### Work request
Among the records, how many lines contain "otevřeného"? Only the number is needed.

### Records shown
::::::::

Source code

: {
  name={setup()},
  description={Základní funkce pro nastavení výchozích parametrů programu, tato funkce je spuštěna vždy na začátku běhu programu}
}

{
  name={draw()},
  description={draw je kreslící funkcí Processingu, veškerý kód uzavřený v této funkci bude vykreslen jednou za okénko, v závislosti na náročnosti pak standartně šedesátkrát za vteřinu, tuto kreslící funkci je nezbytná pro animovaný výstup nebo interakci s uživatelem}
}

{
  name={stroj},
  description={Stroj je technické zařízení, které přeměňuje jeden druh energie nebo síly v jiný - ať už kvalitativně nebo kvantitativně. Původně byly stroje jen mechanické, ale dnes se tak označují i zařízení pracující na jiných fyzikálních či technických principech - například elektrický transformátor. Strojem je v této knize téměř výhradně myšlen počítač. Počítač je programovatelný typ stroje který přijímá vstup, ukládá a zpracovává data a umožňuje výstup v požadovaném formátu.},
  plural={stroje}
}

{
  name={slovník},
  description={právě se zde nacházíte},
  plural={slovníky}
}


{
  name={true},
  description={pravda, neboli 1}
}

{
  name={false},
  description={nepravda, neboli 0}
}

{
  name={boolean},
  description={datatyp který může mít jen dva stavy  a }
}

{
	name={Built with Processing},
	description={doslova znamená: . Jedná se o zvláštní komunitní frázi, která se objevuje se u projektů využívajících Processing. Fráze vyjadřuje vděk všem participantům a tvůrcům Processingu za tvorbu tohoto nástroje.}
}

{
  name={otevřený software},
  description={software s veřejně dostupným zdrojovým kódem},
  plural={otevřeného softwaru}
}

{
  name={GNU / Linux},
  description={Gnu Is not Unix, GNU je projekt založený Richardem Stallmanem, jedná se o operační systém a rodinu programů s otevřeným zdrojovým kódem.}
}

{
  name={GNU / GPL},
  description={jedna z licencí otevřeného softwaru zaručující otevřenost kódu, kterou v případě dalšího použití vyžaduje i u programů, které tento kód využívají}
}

::::::::

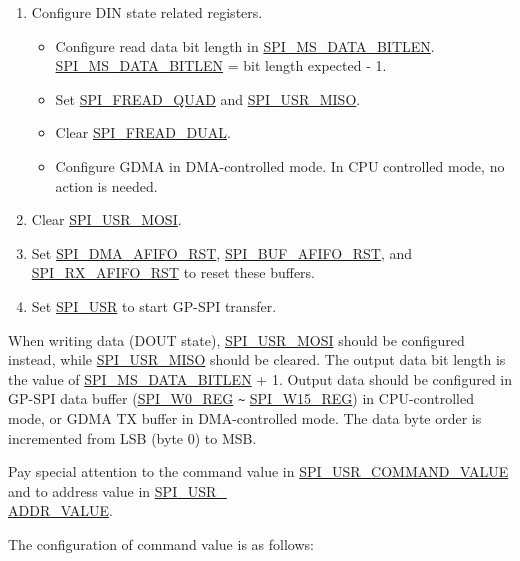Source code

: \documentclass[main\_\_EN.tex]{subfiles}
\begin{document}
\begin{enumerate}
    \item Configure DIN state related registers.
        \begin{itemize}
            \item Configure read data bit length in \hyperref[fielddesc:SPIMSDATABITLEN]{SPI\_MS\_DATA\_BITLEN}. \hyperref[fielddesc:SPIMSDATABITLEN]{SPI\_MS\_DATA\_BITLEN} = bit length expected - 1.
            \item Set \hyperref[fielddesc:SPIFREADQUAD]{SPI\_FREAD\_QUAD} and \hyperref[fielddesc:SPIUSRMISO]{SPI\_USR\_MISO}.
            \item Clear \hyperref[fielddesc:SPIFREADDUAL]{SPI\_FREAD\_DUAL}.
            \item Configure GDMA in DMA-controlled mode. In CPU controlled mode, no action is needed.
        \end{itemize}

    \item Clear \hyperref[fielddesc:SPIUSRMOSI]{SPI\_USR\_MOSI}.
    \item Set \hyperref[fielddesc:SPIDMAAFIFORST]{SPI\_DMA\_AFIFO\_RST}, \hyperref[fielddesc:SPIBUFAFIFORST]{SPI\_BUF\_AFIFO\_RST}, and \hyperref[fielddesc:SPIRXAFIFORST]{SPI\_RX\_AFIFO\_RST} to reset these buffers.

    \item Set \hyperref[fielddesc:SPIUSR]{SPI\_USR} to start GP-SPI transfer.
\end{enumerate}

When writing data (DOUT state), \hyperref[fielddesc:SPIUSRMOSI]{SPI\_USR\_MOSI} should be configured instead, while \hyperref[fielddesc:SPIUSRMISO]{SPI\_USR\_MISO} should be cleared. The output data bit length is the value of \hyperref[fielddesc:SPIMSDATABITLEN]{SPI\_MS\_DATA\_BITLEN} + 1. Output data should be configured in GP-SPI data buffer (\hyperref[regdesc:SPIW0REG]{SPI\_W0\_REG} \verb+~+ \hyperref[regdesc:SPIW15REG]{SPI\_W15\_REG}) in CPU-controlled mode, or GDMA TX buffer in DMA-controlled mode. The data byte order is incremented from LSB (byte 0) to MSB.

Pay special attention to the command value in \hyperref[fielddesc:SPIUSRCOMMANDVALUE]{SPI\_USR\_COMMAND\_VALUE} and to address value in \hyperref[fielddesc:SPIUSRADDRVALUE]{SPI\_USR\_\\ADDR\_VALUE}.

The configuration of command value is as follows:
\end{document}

::::::::

### Written answer
2